- [WHAT NEEDS TO BE DONE] Print the records below exactly as they appear.

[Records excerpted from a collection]
((
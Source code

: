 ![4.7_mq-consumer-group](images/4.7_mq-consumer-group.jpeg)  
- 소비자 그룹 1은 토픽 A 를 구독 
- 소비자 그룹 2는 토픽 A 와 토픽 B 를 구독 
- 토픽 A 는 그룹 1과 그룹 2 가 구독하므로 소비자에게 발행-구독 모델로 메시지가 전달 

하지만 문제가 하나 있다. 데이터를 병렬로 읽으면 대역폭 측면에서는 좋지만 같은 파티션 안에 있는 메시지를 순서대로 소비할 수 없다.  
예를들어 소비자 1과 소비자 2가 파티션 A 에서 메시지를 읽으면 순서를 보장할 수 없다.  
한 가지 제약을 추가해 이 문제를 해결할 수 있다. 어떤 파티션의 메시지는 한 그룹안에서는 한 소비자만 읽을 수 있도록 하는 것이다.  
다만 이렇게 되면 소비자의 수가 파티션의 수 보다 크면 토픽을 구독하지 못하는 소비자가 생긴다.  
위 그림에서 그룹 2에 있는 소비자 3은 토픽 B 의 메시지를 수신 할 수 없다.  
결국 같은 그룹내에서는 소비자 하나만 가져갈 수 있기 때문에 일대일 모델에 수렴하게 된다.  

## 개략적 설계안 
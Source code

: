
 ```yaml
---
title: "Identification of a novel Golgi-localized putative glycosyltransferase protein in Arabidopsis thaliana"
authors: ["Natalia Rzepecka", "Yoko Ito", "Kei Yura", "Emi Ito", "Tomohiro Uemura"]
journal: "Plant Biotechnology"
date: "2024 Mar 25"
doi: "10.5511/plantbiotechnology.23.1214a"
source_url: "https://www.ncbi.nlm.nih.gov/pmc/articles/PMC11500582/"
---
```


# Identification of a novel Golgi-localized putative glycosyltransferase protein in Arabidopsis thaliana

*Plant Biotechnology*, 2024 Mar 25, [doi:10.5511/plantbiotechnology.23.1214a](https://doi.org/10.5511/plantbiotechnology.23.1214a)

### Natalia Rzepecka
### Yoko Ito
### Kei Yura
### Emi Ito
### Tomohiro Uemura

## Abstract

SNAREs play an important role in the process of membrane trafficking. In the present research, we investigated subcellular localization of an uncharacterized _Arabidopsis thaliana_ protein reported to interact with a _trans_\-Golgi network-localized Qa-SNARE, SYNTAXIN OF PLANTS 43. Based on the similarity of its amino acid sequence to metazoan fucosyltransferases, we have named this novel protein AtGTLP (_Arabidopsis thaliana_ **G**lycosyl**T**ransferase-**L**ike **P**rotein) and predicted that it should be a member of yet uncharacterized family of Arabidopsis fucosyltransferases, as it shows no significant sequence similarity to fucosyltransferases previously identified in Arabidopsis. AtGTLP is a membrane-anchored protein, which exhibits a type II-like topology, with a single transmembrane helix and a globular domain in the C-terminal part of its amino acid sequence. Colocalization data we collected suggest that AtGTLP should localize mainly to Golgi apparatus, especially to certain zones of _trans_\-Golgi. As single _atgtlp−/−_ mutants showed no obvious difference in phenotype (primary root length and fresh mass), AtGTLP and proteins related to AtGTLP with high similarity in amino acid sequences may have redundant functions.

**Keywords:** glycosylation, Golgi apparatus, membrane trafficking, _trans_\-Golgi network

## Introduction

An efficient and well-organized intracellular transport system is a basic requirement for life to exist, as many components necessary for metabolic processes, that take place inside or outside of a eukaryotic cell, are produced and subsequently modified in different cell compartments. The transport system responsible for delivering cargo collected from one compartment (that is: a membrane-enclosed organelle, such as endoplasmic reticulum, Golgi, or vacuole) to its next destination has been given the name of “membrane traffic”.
))
- [RESPONSE AREA]
Source code

: ![4.7_mq-consumer-group](images/4.7_mq-consumer-group.jpeg)  
- 소비자 그룹 1은 토픽 A 를 구독 
- 소비자 그룹 2는 토픽 A 와 토픽 B 를 구독 
- 토픽 A 는 그룹 1과 그룹 2 가 구독하므로 소비자에게 발행-구독 모델로 메시지가 전달 

하지만 문제가 하나 있다. 데이터를 병렬로 읽으면 대역폭 측면에서는 좋지만 같은 파티션 안에 있는 메시지를 순서대로 소비할 수 없다.  
예를들어 소비자 1과 소비자 2가 파티션 A 에서 메시지를 읽으면 순서를 보장할 수 없다.  
한 가지 제약을 추가해 이 문제를 해결할 수 있다. 어떤 파티션의 메시지는 한 그룹안에서는 한 소비자만 읽을 수 있도록 하는 것이다.  
다만 이렇게 되면 소비자의 수가 파티션의 수 보다 크면 토픽을 구독하지 못하는 소비자가 생긴다.  
위 그림에서 그룹 2에 있는 소비자 3은 토픽 B 의 메시지를 수신 할 수 없다.  
결국 같은 그룹내에서는 소비자 하나만 가져갈 수 있기 때문에 일대일 모델에 수렴하게 된다.  

## 개략적 설계안 
Source code

:
 ```yaml
---
title: "Identification of a novel Golgi-localized putative glycosyltransferase protein in Arabidopsis thaliana"
authors: ["Natalia Rzepecka", "Yoko Ito", "Kei Yura", "Emi Ito", "Tomohiro Uemura"]
journal: "Plant Biotechnology"
date: "2024 Mar 25"
doi: "10.5511/plantbiotechnology.23.1214a"
source_url: "https://www.ncbi.nlm.nih.gov/pmc/articles/PMC11500582/"
---
```


# Identification of a novel Golgi-localized putative glycosyltransferase protein in Arabidopsis thaliana

*Plant Biotechnology*, 2024 Mar 25, [doi:10.5511/plantbiotechnology.23.1214a](https://doi.org/10.5511/plantbiotechnology.23.1214a)

### Natalia Rzepecka
### Yoko Ito
### Kei Yura
### Emi Ito
### Tomohiro Uemura

## Abstract

SNAREs play an important role in the process of membrane trafficking. In the present research, we investigated subcellular localization of an uncharacterized _Arabidopsis thaliana_ protein reported to interact with a _trans_\-Golgi network-localized Qa-SNARE, SYNTAXIN OF PLANTS 43. Based on the similarity of its amino acid sequence to metazoan fucosyltransferases, we have named this novel protein AtGTLP (_Arabidopsis thaliana_ **G**lycosyl**T**ransferase-**L**ike **P**rotein) and predicted that it should be a member of yet uncharacterized family of Arabidopsis fucosyltransferases, as it shows no significant sequence similarity to fucosyltransferases previously identified in Arabidopsis. AtGTLP is a membrane-anchored protein, which exhibits a type II-like topology, with a single transmembrane helix and a globular domain in the C-terminal part of its amino acid sequence. Colocalization data we collected suggest that AtGTLP should localize mainly to Golgi apparatus, especially to certain zones of _trans_\-Golgi. As single _atgtlp−/−_ mutants showed no obvious difference in phenotype (primary root length and fresh mass), AtGTLP and proteins related to AtGTLP with high similarity in amino acid sequences may have redundant functions.

**Keywords:** glycosylation, Golgi apparatus, membrane trafficking, _trans_\-Golgi network

## Introduction

An efficient and well-organized intracellular transport system is a basic requirement for life to exist, as many components necessary for metabolic processes, that take place inside or outside of a eukaryotic cell, are produced and subsequently modified in different cell compartments. The transport system responsible for delivering cargo collected from one compartment (that is: a membrane-enclosed organelle, such as endoplasmic reticulum, Golgi, or vacuole) to its next destination has been given the name of “membrane traffic”.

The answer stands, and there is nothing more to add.